Die deutsch geführte EU geht in die weltpolitische Offensive
Europa ist nicht genug
Die deutsch geführte EU geht in die weltpolitische Offensive. Sie begibt sich damit in wachsende Konkurrenz zu den USA
Von Jörg Kronauer Willkommen in der Wirklichkeit!« Michael Gahler, CDU-Europaabgeordneter und sicherheitspolitischer Sprecher der EVP-Fraktion im Europaparlament, applaudierte begeistert. Soeben hat die Bundesregierung klargestellt, daß sie eine Ausdehnung der Bundeswehreinsätze in afrikanischen Ländern anstrebt, zunächst in Mali und vermutlich in der Zentralafrikanischen Republik. Das sei endlich einmal ein »Beleg dafür«, meinte Gahler in einer Presseerklärung vom 20. Januar, »daß die neue Bundesregierung sich von einer Position verabschiedet, die in Deutschland als ›Kultur der Zurückhaltung‹ bezeichnet wurde«. Kultur der Zurückhaltung? Knapp 5000 deutsche Soldaten sind Mitte Januar 2014 in elf Staaten auf drei Kontinenten in Einsatz, zwar mit aktuell rückläufiger Tendenz, dies aber nur deshalb, weil die Bundeswehr nach gut 13 Jahren Besatzung weitgehend aus Afghanistan abgezogen wird. Wenn das Zurückhaltung sein soll, dann kann man ahnen, was das militärpolitische Establishment der Bundesrepublik in Zukunft mit den Truppen anstellen will, die nach dem Rückzug vom Hindukusch frei werden: Sie stehen für die militärische Offensive der EU bereit, für die Berlin seit letztem Herbst lautstark trommelt.Aus der Sicht des CDU/CSU-SPD-Kabinetts ist die Zeit reif für noch ausgreiferende Einmischungen. Der Grund ist simpel: Die Euro-Krise hat die Machtverhältnisse in Europa eindeutig geklärt. Traditionell war die Außenpolitik das Feld, auf dem Frankreich seinen wirtschaftlichen Rückstand gegenüber der Bundesrepublik wettzumachen suchte – durchaus auch mit Gewalt. Die französischen Kriege in Afrika zeigten das immer wieder. Im Frühjahr 2011 etwa intervenierte Paris in der Côte d’Ivoire und manifestierte damit seine Rolle als »Ordnungsmacht« in der afrikanischen Frankophonie.
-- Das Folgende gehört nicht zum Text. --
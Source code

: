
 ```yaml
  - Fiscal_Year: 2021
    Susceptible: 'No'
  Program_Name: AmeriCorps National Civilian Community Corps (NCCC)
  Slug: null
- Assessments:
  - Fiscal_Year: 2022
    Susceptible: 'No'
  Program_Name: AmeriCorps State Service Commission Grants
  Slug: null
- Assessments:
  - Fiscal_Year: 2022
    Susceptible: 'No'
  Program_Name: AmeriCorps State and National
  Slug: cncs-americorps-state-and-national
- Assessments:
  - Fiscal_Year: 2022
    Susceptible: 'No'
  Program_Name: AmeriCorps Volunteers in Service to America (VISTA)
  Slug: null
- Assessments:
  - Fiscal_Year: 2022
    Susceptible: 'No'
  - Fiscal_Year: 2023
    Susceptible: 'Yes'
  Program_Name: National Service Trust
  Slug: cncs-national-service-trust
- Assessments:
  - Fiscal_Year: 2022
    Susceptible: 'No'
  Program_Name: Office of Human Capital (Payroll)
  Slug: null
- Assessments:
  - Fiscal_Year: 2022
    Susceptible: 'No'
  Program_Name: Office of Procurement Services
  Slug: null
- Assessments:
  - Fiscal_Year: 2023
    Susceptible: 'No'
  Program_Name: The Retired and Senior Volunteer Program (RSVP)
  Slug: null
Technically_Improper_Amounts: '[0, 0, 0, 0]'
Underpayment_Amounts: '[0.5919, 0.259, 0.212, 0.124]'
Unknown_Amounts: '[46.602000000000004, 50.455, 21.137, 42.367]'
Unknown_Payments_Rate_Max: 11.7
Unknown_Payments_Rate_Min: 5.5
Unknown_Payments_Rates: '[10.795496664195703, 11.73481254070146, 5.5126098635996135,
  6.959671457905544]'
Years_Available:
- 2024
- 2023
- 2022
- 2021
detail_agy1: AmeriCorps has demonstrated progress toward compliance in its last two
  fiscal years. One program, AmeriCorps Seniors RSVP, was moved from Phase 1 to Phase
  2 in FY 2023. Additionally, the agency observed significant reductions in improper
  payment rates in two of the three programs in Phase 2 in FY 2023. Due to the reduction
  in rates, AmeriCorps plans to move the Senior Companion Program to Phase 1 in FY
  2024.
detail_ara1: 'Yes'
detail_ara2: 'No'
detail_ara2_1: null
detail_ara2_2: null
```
Das kam auch der französischen Wirtschaft zugute: »Der neue Präsident Ouattara«, den man ins Amt gebombt hatte, öffne »französischen Konzernen Tür und Tor«, resümierte die FAZ am 12.12.2013. Durch die Krise gerät dieses Modell jedoch ins Wanken. Paris, ökonomisch stark angeschlagen, sucht die EU für seine militärischen Vorhaben zu Hilfe zu nehmen und deren Truppen nach Afrika zu schicken. Lange hat Berlin das verhindert, weil es nur für deutsche Ziele Krieg führen will. Inzwischen aber haben sich die Dinge geändert. Denn die Chancen, sich außen- und militärpolitisch im direkten Machtkampf gegen Frankreich durchzusetzen, stehen gut.
Kanzlerin der EU
Berlin kann die Dominanz, die ihm sein ökonomischer Durchmarsch in der Krise verschafft hat, heute offen einsetzen. Schon im Januar 2011 hatte die Fachzeitschrift Internationale Politik einen Beitrag online gestellt, in dem es hieß, Angela Merkel sei »längst nicht mehr nur Deutschlands, sondern auch ›EU-Kanzlerin‹«. Dies sichere ihr eine Art »Richtlinienkompetenz«, die sie jederzeit nutzen könne. Frankreichs damaliger Präsident Nicolas Sarkozy hingegen, der im Vorjahr die Machtkämpfe um die EU-Krisenstrategie gegen die Deutschen mit ihren Austeritätsdiktaten verloren hatte, müsse sich mit der »Rolle des Vizekanzlers« zufriedengeben. Was damals noch ein wenig provozierte, konnte von der Stiftung Wissenschaft und Politik (SWP) Ende Oktober 2013 analytisch kühl wiederholt werden. In der EU finde »gegenwärtig eine größere Machtumverteilung statt«, hieß es in einer Stellungnahme aus dem Thinktank. »Das relative Gewicht Deutschlands nimmt zu«; demgegenüber seien »Frankreich und die Staaten des Südens (…) stärker von der Schuldenkrise betroffen und verlieren dadurch an Einfluß«. In der Tat steht damit der »deutschen Führung«, wie man das im offiziellen Jargon nennt, auch in der Außenpolitik nichts mehr im Wege.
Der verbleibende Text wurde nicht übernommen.